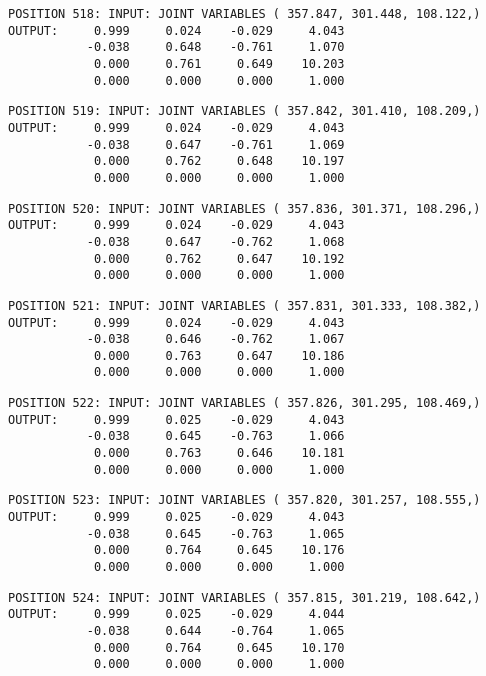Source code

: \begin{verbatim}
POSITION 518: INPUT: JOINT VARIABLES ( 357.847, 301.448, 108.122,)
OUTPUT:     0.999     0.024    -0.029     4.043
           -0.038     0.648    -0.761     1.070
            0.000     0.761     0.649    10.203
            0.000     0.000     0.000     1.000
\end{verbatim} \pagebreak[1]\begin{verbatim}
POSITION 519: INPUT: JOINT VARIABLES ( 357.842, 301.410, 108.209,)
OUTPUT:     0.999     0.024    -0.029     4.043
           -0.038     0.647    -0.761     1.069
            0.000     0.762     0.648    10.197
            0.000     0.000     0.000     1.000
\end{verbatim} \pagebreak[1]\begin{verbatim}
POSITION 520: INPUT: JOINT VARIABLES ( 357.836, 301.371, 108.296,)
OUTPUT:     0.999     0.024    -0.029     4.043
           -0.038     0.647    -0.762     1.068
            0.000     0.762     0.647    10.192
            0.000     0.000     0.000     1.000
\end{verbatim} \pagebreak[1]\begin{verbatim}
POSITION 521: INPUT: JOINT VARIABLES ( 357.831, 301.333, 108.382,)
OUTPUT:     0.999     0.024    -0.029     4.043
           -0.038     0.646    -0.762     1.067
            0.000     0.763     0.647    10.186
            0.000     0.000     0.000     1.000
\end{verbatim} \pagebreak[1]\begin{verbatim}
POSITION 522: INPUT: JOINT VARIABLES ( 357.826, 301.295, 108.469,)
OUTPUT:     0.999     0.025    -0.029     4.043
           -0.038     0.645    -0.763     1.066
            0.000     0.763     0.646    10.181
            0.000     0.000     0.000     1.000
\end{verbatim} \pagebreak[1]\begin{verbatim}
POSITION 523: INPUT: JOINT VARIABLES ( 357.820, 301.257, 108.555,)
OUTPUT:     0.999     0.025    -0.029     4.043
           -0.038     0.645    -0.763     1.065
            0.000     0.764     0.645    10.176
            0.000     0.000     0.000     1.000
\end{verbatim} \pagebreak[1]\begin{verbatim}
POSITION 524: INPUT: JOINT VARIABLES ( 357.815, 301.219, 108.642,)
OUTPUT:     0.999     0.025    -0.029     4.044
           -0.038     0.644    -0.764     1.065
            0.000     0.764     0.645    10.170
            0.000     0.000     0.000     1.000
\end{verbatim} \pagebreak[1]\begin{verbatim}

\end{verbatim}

====================

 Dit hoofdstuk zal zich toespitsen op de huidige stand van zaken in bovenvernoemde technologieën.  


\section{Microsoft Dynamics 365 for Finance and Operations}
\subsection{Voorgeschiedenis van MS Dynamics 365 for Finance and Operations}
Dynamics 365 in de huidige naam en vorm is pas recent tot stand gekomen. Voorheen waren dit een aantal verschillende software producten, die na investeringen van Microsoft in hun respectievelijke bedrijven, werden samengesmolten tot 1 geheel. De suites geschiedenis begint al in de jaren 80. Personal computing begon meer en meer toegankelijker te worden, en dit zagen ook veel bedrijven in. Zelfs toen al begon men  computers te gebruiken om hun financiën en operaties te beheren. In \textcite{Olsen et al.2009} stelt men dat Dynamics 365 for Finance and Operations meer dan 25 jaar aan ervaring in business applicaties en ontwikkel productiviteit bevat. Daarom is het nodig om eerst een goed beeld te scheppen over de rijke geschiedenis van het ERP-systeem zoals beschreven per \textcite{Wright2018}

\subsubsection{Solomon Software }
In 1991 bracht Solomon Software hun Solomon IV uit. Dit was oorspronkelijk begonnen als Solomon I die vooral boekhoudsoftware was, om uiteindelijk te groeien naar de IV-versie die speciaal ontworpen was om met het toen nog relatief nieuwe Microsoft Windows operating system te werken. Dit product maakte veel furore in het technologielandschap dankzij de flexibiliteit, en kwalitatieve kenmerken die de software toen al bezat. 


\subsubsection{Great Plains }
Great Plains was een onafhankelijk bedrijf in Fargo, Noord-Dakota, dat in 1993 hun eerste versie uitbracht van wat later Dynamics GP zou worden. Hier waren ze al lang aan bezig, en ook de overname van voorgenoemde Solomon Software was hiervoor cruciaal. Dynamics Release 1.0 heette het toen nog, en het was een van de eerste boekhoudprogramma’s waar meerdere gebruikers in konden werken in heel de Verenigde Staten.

====================

Work task:
For this exercise, please set down exactly the lines of the listing above from the line with "Source code" up to and including the line with "POSITION 524: INPUT: JOINT", and no pictures.

Answer area:
Source code

: \begin{verbatim}
POSITION 518: INPUT: JOINT VARIABLES ( 357.847, 301.448, 108.122,)
OUTPUT:     0.999     0.024    -0.029     4.043
           -0.038     0.648    -0.761     1.070
            0.000     0.761     0.649    10.203
            0.000     0.000     0.000     1.000
\end{verbatim} \pagebreak[1]\begin{verbatim}
POSITION 519: INPUT: JOINT VARIABLES ( 357.842, 301.410, 108.209,)
OUTPUT:     0.999     0.024    -0.029     4.043
           -0.038     0.647    -0.761     1.069
            0.000     0.762     0.648    10.197
            0.000     0.000     0.000     1.000
\end{verbatim} \pagebreak[1]\begin{verbatim}
POSITION 520: INPUT: JOINT VARIABLES ( 357.836, 301.371, 108.296,)
OUTPUT:     0.999     0.024    -0.029     4.043
           -0.038     0.647    -0.762     1.068
            0.000     0.762     0.647    10.192
            0.000     0.000     0.000     1.000
\end{verbatim} \pagebreak[1]\begin{verbatim}
POSITION 521: INPUT: JOINT VARIABLES ( 357.831, 301.333, 108.382,)
OUTPUT:     0.999     0.024    -0.029     4.043
           -0.038     0.646    -0.762     1.067
            0.000     0.763     0.647    10.186
            0.000     0.000     0.000     1.000
\end{verbatim} \pagebreak[1]\begin{verbatim}
POSITION 522: INPUT: JOINT VARIABLES ( 357.826, 301.295, 108.469,)
OUTPUT:     0.999     0.025    -0.029     4.043
           -0.038     0.645    -0.763     1.066
            0.000     0.763     0.646    10.181
            0.000     0.000     0.000     1.000
\end{verbatim} \pagebreak[1]\begin{verbatim}
POSITION 523: INPUT: JOINT VARIABLES ( 357.820, 301.257, 108.555,)
OUTPUT:     0.999     0.025    -0.029     4.043
           -0.038     0.645    -0.763     1.065
            0.000     0.764     0.645    10.176
            0.000     0.000     0.000     1.000
\end{verbatim} \pagebreak[1]\begin{verbatim}
POSITION 524: INPUT: JOINT VARIABLES ( 357.815, 301.219, 108.642,)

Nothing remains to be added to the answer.